Both teams are owned by Kraft Sports Group.

Resentment has been expressed by some San Jose fans and players about the trade. "This is not a one-sided trade," MLS executive vice president Ivan Gazidis said today about the transaction in which the Clash traded a player who started 19 games and had three goals and nine assists -- and a career total of 20 goals, 15 assists with 82 starts -- for someone with four career goals and two assists in 24 starts the past two seasons. "Each team got something different. New England gets a proven performer who has experience and can score. San Jose gets a young player whose potential they know (director of soccer operations Renato Capobianco was an assistant coach with the Revolution last year), who has the potential to become an important player in MLS."

Baicher is 30, and Jair is 24. The Clash has burned in past transactions, giving up high-scoring Paul Bravo after the first season -- and he proceeded to become a mainstay with the division rival Colorado Rapids. They also went the age-for-youth route last month, sending forward Raul Diaz Arce to Tampa Bay for young Alejandro Sequeira -- and the veteran has five goals and four assists in six matches for the Mutiny.

Who knows what the early-season trade of injured Eric Wynalda to Miami will yield? He didn't perform up to expectations in San Jose but did average close to a point a match for three seasons.

Jair was slowed by two factors in New England -- first, the knee injury that sidelined him the latter part of the 1998 season; second, the heavy-running, physical style of play emphasized this year by coach Walter Zenga. He is a finesse central midfielder -- something missing from both New England and San Jose the past three years - though he has played out wide and has improved his defense.

The Clash thought it had resolved its central midfield problems with the mid-season acquisition of Mauricio Solis, and how the two will jell isn't known.
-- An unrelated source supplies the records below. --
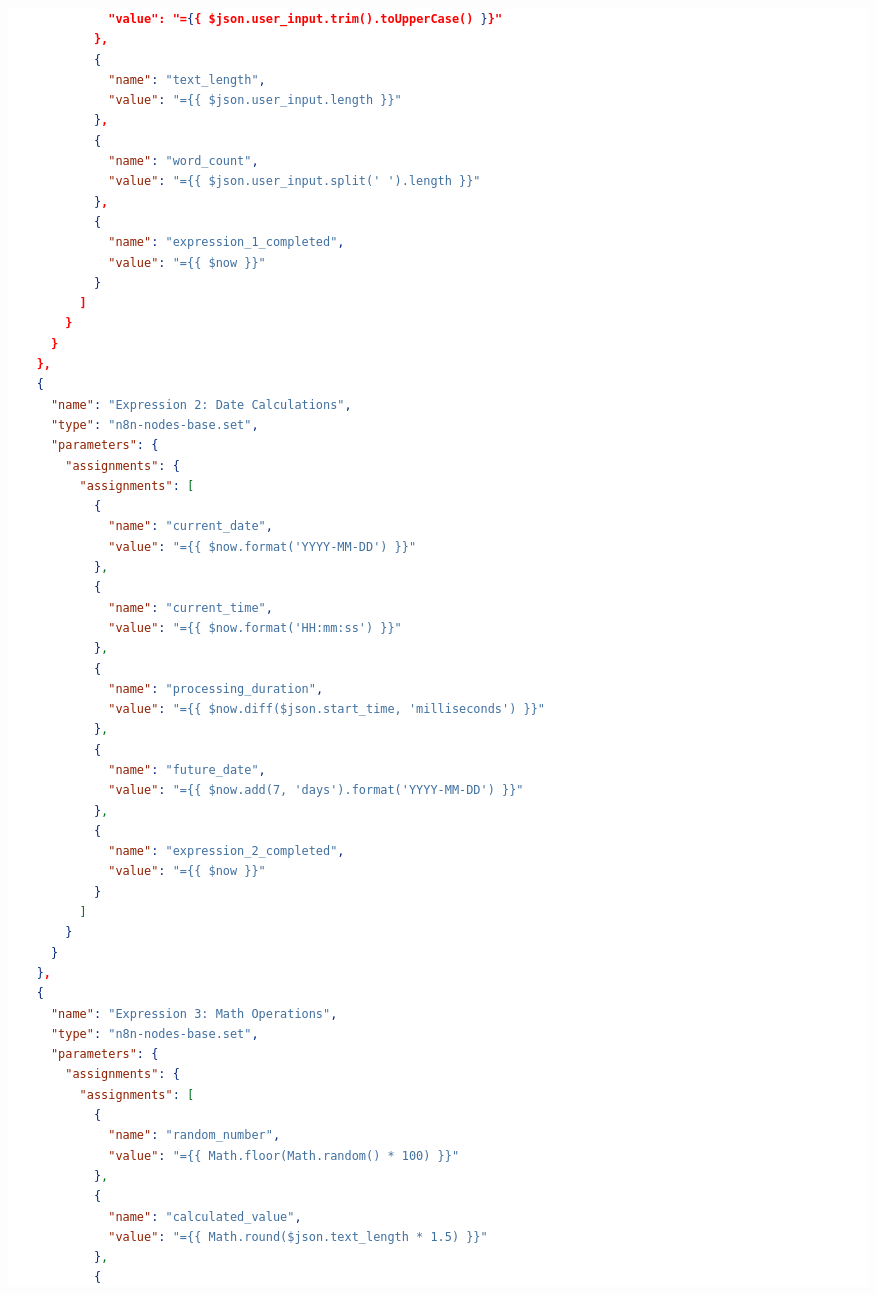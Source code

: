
 ```json
              "value": "={{ $json.user_input.trim().toUpperCase() }}"
            },
            {
              "name": "text_length",
              "value": "={{ $json.user_input.length }}"
            },
            {
              "name": "word_count",
              "value": "={{ $json.user_input.split(' ').length }}"
            },
            {
              "name": "expression_1_completed",
              "value": "={{ $now }}"
            }
          ]
        }
      }
    },
    {
      "name": "Expression 2: Date Calculations",
      "type": "n8n-nodes-base.set",
      "parameters": {
        "assignments": {
          "assignments": [
            {
              "name": "current_date",
              "value": "={{ $now.format('YYYY-MM-DD') }}"
            },
            {
              "name": "current_time",
              "value": "={{ $now.format('HH:mm:ss') }}"
            },
            {
              "name": "processing_duration",
              "value": "={{ $now.diff($json.start_time, 'milliseconds') }}"
            },
            {
              "name": "future_date",
              "value": "={{ $now.add(7, 'days').format('YYYY-MM-DD') }}"
            },
            {
              "name": "expression_2_completed",
              "value": "={{ $now }}"
            }
          ]
        }
      }
    },
    {
      "name": "Expression 3: Math Operations",
      "type": "n8n-nodes-base.set",
      "parameters": {
        "assignments": {
          "assignments": [
            {
              "name": "random_number",
              "value": "={{ Math.floor(Math.random() * 100) }}"
            },
            {
              "name": "calculated_value",
              "value": "={{ Math.round($json.text_length * 1.5) }}"
            },
            {
```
New England is under pressure to reward its fans with a playoff finish, and is battling Tampa Bay and Miami for the remaining two slots in the Eastern Conference. It also went with age in a blockbuster trade sending forward Ariel Graziani, 28, to the Dallas Burn for defensive midfield star Leonel Alvarez, 34. Both would appear to solve pressing problems. The slow Revolution defense has been in shambles, while the Burn is struggling for offense with the injury to forward Dante Washington.

Dallas also feels a need to make a mark in the Western Conference playoffs and shed its reputation as a .500 team not considered to be title material. Gazidis cautioned about expecting results from the start with newly acquired foreigners such as Graziani. a native of Ecuador.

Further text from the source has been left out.